One way to compare pAUC values of two conditions is use the following code on the test2 data. You can check out the script we wrote called pAUCexample.py.

python
R

import pyWitness
dr = pyWitness.DataRaw("test2.csv")
dr.cutData(column="previouslyViewedVideo",value=1,option="keep")
dpControl = dr.process(column="group", condition="Control")
dpVerbal = dr.process(column="group", condition="Verbal")

pyw <- import("pyWitness")
dr <- pyw$DataRaw("./test2.csv")
dr$cutData(column="previouslyViewedVideo",value=1,option="keep")
dpControl <- dr$process(column="group", condition="Control")
dpVerbal <- dr$process(column="group", condition="Verbal")

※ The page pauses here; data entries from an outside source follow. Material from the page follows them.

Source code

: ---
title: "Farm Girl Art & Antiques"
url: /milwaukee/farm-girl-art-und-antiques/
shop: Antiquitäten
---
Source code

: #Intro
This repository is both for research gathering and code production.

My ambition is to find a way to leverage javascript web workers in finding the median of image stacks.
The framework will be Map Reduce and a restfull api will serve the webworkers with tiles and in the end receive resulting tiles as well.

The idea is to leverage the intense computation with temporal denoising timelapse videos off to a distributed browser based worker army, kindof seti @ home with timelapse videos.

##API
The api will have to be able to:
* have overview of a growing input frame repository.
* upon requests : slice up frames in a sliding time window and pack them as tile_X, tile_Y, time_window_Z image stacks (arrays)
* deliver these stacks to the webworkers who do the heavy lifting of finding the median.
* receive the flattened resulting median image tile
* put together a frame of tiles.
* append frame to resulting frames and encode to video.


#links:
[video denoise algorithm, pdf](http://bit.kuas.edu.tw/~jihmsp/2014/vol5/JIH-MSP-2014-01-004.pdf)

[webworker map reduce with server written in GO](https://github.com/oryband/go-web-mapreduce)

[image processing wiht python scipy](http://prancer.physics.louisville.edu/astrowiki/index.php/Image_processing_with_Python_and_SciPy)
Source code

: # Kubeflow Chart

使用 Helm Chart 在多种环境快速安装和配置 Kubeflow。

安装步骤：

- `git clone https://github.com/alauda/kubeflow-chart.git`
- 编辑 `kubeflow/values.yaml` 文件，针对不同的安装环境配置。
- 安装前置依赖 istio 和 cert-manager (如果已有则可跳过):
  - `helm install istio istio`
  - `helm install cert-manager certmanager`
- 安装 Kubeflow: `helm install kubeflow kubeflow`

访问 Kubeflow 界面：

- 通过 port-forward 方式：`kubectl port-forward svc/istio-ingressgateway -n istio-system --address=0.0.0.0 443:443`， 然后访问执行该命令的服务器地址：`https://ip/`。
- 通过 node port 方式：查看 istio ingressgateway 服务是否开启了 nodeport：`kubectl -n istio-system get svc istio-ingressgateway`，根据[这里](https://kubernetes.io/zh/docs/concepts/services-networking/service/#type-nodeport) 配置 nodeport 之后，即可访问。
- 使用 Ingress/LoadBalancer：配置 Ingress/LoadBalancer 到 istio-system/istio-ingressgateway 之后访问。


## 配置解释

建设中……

To find the lowest false ID rate from both conditions,

python
R

import pyWitness
dr = pyWitness.DataRaw("test2.csv")
dr.cutData(column="previouslyViewedVideo",value=1,option="keep")
dpControl = dr.process(column="group", condition="Control")
dpVerbal = dr.process(column="group", condition="Verbal")
minRate = min(dpControl.liberalTargetAbsentSuspectId,dpVerbal.liberalTargetAbsentSuspectId)

pyw <- import("pyWitness")
dr <- pyw$DataRaw("./test2.csv")
dr$cutData(column="previouslyViewedVideo",value=1,option="keep")
dpControl <- dr$process(column="group", condition="Control")
dpVerbal <- dr$process(column="group", condition="Verbal")
minRate <- min(dpControl$liberalTargetAbsentSuspectId,dpVerbal$liberalTargetAbsentSuspectId)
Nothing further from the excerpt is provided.